We can now write the function rebalance:

   rebalance :: (Stree a) -> (Stree a)

   rebalance (Node t1 y t2)
     | abs (sy) < 2         = Node t1 y t2
     | sy == 2 && st1 /= -1 = rotateright (Node t1 y t2)
     | sy == 2 && st1 == -1 = rotateright (Node (rotateleft t1) y t2)
     | sy == -2 && st2 /= 1 = rotateleft (Node t1 y t2)
     | sy == -2 && st2 == 1 = rotateleft (Node t1 y (rotateright t2))
     where
       sy  = slope (Node t1 y t2)
       st1 = slope t1
       st2 = slope t2

       rotateright (Node (Node t1 y t2) x t3) = Node t1 y (Node t2 x t3)
       rotateleft  (Node t1 x (Node t2 y t3)) = Node (Node t1 y t2) x t3

How do we compute the slope?  A naive implementation would be as
follows

  slope :: (Stree a) -> Int
  slope Nil = 0
  slope (Node t1 x t2) = (height t1) - (height t2)
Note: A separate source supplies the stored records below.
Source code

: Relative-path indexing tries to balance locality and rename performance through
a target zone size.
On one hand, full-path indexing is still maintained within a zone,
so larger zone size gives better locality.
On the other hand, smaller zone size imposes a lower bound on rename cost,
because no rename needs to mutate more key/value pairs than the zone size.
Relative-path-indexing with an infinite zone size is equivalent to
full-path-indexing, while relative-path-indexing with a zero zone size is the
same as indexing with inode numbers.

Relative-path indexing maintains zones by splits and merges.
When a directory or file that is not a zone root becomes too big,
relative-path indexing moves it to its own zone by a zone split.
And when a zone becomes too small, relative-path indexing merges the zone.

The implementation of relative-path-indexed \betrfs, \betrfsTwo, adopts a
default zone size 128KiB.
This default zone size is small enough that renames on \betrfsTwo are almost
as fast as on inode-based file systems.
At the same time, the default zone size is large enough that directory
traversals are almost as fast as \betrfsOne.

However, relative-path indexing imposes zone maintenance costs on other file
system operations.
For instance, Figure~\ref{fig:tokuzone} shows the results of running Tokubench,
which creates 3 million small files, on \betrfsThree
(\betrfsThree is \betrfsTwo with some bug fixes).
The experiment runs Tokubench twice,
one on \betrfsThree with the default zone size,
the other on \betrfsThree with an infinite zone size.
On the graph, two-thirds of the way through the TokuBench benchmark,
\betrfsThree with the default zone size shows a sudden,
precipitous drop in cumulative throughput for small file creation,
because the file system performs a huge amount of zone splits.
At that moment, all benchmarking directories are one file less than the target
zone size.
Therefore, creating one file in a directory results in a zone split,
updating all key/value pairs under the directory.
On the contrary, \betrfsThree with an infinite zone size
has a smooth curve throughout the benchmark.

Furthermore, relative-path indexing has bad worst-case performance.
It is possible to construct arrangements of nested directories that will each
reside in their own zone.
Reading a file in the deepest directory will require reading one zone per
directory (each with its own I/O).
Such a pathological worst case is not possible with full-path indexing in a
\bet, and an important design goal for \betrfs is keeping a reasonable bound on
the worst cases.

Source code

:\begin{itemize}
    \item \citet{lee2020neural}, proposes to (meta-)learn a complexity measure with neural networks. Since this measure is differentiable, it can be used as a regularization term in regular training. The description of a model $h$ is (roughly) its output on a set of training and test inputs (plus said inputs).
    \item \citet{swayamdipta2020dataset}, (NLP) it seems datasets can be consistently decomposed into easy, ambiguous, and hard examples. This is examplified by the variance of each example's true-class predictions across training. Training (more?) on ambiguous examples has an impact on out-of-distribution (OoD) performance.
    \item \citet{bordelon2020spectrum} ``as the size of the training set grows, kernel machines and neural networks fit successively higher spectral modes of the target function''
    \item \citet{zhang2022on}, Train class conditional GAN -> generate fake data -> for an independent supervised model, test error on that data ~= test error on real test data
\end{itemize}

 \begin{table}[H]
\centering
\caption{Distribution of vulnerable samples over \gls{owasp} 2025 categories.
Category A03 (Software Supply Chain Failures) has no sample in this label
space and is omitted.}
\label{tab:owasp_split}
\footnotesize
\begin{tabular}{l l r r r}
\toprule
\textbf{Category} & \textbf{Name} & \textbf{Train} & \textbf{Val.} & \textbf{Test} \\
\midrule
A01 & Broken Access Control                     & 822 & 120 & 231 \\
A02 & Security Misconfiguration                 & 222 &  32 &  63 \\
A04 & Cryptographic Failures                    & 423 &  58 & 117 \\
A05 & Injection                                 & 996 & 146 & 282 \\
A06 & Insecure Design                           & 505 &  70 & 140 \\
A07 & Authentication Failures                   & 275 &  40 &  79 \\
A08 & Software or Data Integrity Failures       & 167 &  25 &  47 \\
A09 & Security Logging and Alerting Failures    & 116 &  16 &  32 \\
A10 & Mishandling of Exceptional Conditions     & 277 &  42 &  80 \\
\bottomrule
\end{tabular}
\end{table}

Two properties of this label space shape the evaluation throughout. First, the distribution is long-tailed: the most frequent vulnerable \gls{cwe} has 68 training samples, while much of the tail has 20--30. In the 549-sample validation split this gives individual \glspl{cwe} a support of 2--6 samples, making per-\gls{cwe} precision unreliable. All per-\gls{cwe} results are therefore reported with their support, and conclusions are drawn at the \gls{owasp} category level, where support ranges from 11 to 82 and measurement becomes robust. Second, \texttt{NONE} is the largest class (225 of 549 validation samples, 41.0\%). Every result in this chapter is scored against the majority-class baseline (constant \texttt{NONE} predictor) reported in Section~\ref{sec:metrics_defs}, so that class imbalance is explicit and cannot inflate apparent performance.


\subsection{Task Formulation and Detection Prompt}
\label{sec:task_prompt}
  height :: (Stree a) -> Int
  height Nil = 0
  height (Node t1 x t2) = 1 + (max (height t1) (height t2))

Clearly, computing height requires examining each node in the
tree, so computing the slope of a tree is proportional to n,
rather than log n.

The solution is to augment the information stored at each node to
inductively maintain the height of a node.
     
  data (Ord a) => STree a = Nil | Node Int (STree a) a (STree a)
  
where a node of the form (Node m t1 x t2) records that the value
at this node is x and the subtree rooted at this node has height
m.

With this additional information, we have

  height :: (Stree a) -> Int
  height Nil = 0
  height (Node m t1 x t2) = m

Thus, computing the slope at any node takes constant time. 

It remains to modify all the functions we have written so
far---insert, delete, rebalance---to correctly compute the height
value at a node after each update.  This is left as an exercise.